> _Stored entries_
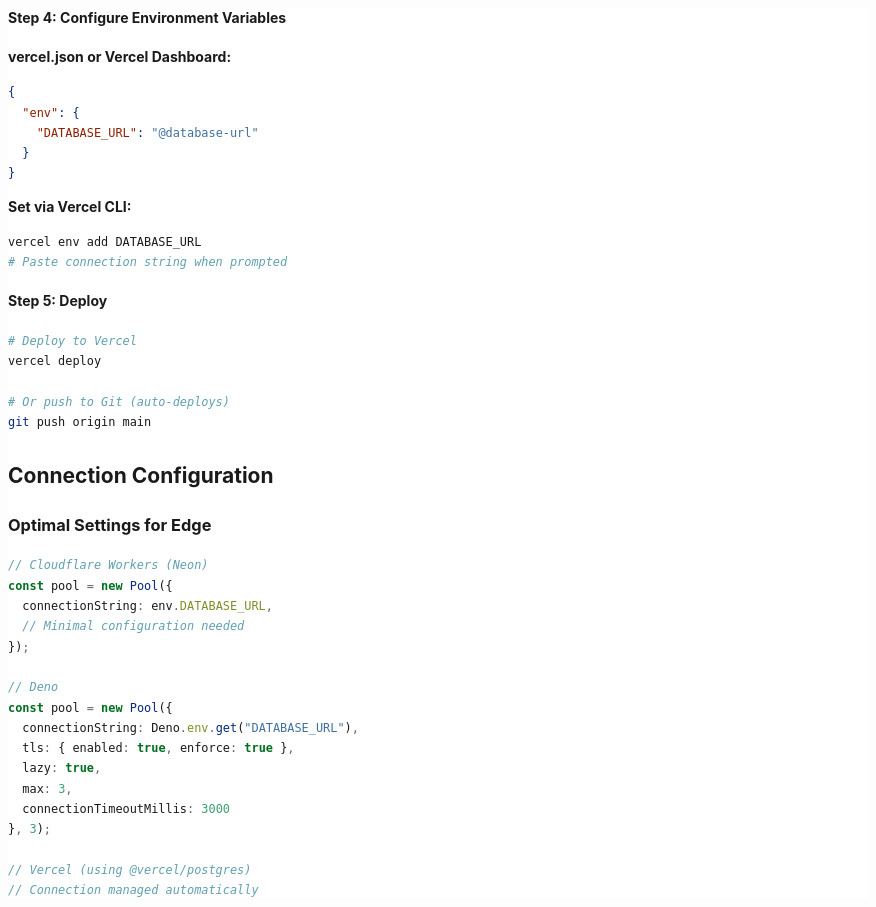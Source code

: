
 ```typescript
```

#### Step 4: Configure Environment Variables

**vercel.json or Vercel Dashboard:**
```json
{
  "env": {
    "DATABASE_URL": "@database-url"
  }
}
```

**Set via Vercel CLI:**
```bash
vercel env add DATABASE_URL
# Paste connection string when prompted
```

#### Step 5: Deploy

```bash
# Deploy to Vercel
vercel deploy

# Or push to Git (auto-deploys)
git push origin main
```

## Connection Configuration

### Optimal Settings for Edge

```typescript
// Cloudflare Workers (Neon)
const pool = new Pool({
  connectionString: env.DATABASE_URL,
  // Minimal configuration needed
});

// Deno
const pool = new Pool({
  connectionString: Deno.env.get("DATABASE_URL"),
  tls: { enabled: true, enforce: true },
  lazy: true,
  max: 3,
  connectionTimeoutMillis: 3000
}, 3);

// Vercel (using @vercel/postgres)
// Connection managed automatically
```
...
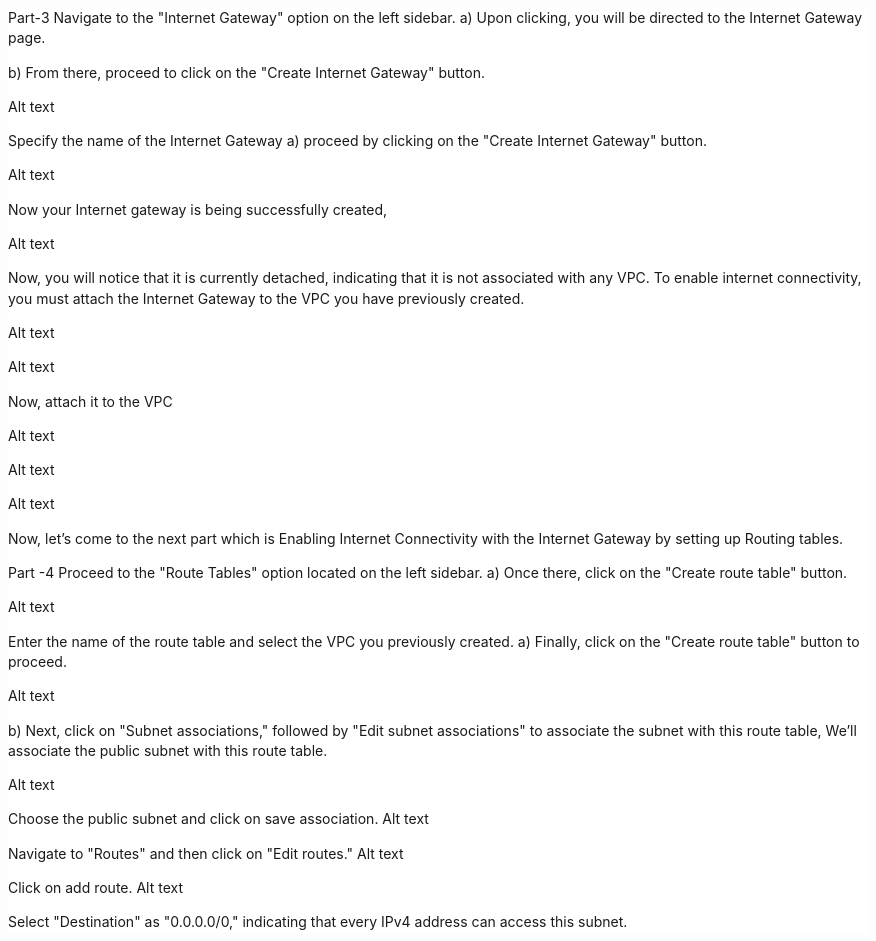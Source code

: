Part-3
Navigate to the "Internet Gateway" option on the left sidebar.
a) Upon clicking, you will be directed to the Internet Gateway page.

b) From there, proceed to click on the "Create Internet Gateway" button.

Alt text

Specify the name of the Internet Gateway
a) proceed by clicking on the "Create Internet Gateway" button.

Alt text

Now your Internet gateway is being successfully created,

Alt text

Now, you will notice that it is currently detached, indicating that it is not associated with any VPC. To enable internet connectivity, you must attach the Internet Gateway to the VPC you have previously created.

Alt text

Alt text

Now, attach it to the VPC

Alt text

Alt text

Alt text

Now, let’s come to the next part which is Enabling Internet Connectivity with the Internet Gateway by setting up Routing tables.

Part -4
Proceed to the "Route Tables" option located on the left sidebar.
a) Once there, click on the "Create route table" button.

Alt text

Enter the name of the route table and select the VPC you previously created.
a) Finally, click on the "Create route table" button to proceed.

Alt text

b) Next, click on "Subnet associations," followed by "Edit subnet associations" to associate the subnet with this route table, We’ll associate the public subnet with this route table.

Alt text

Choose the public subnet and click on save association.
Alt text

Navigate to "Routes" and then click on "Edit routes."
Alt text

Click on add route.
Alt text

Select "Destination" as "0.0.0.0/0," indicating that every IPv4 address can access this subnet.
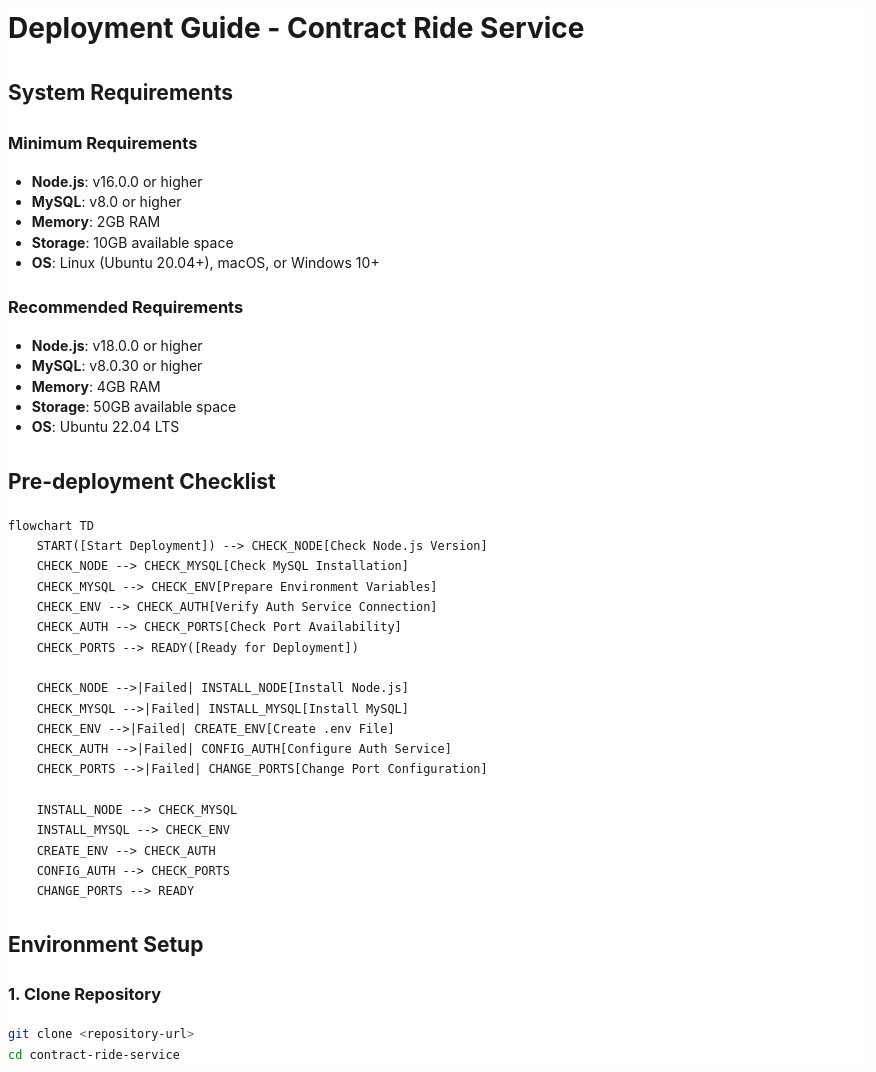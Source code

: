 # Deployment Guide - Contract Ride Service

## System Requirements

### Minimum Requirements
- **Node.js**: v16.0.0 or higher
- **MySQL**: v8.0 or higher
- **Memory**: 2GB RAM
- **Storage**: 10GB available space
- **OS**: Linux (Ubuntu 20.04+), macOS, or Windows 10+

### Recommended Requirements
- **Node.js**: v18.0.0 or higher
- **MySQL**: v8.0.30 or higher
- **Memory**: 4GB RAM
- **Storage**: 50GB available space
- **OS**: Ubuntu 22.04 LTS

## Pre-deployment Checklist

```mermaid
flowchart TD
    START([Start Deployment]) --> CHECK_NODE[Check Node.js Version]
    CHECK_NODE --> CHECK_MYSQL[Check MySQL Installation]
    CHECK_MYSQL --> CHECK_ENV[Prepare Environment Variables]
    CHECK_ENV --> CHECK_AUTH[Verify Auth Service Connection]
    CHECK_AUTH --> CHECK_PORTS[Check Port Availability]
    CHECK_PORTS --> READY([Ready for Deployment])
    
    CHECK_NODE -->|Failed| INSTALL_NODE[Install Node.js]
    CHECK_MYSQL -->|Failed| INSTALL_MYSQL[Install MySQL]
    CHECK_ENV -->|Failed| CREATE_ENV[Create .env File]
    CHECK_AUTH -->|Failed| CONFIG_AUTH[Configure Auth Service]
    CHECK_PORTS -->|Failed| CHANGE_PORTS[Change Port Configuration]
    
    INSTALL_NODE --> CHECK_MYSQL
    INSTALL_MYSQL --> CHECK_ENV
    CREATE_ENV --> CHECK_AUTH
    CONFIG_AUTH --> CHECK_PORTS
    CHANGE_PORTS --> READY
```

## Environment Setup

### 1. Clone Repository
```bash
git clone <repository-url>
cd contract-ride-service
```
--
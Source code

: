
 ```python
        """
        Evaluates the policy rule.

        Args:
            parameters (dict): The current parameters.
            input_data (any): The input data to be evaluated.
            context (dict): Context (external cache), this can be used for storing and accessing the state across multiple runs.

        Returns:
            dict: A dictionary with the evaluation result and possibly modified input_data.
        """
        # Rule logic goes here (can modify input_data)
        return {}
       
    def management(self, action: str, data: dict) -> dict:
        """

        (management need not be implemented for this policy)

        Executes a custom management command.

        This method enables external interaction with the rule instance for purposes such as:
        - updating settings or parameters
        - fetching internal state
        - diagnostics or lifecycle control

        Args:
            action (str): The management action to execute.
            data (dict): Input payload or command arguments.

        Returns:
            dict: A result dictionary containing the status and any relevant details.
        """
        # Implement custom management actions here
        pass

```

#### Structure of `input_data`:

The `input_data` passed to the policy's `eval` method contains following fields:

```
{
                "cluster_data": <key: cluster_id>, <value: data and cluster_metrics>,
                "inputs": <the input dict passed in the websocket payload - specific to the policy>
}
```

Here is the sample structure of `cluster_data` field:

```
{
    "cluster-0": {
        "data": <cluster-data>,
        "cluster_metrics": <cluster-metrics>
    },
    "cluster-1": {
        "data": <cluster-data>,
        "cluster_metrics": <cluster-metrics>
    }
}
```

> _Required action_
Tell how many lines of the records above hold "management", giving the number and nothing else.

> _Exercise solution_
5